*Records provided*
________________________

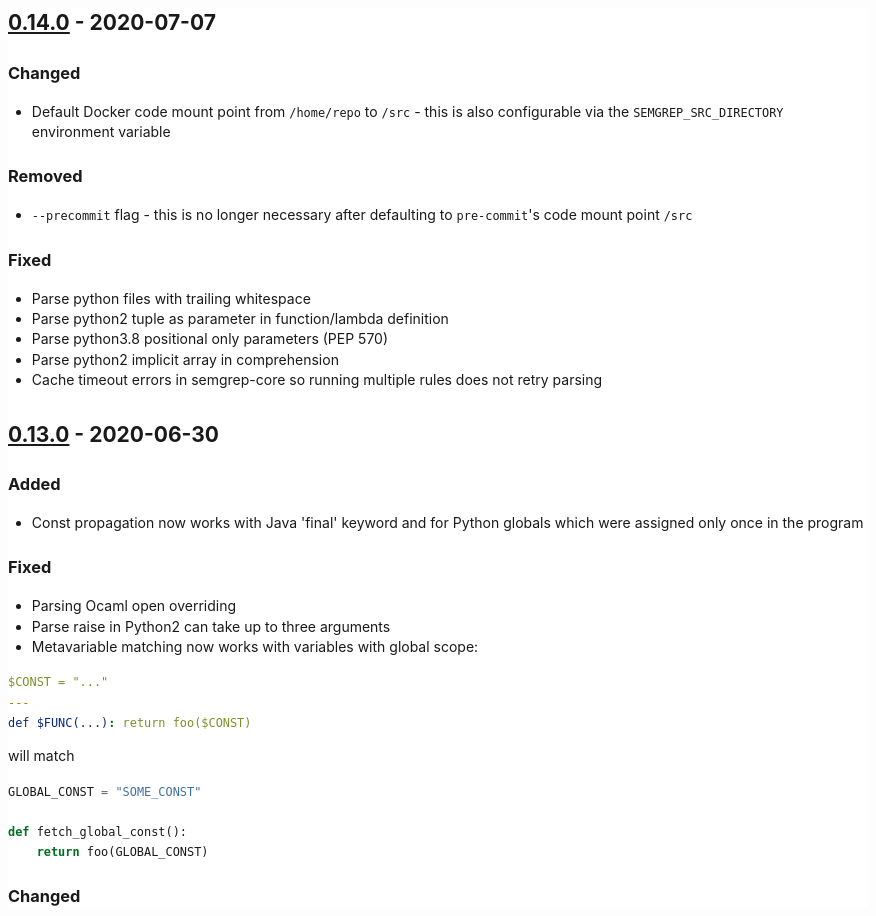 ## [0.14.0](https://github.com/returntocorp/semgrep/releases/tag/v0.14.0) - 2020-07-07

### Changed

- Default Docker code mount point from `/home/repo` to `/src` - this is also
  configurable via the `SEMGREP_SRC_DIRECTORY` environment variable

### Removed

- `--precommit` flag - this is no longer necessary after defaulting to
  `pre-commit`'s code mount point `/src`

### Fixed

- Parse python files with trailing whitespace
- Parse python2 tuple as parameter in function/lambda definition
- Parse python3.8 positional only parameters (PEP 570)
- Parse python2 implicit array in comprehension
- Cache timeout errors in semgrep-core so running multiple rules does not
  retry parsing

## [0.13.0](https://github.com/returntocorp/semgrep/releases/tag/v0.13.0) - 2020-06-30

### Added

- Const propagation now works with Java 'final' keyword and for Python globals
  which were assigned only once in the program

### Fixed

- Parsing Ocaml open overriding
- Parse raise in Python2 can take up to three arguments
- Metavariable matching now works with variables with global scope:

```yaml
$CONST = "..."
---
def $FUNC(...): return foo($CONST)
```

will match

```python
GLOBAL_CONST = "SOME_CONST"

def fetch_global_const():
    return foo(GLOBAL_CONST)
```

### Changed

________________________

Only the lines above from the line containing "- Default Docker" through the line containing "after defaulting to" should be retyped, exactly and with both ends included.

- Default Docker code mount point from `/home/repo` to `/src` - this is also
  configurable via the `SEMGREP_SRC_DIRECTORY` environment variable

### Removed

- `--precommit` flag - this is no longer necessary after defaulting to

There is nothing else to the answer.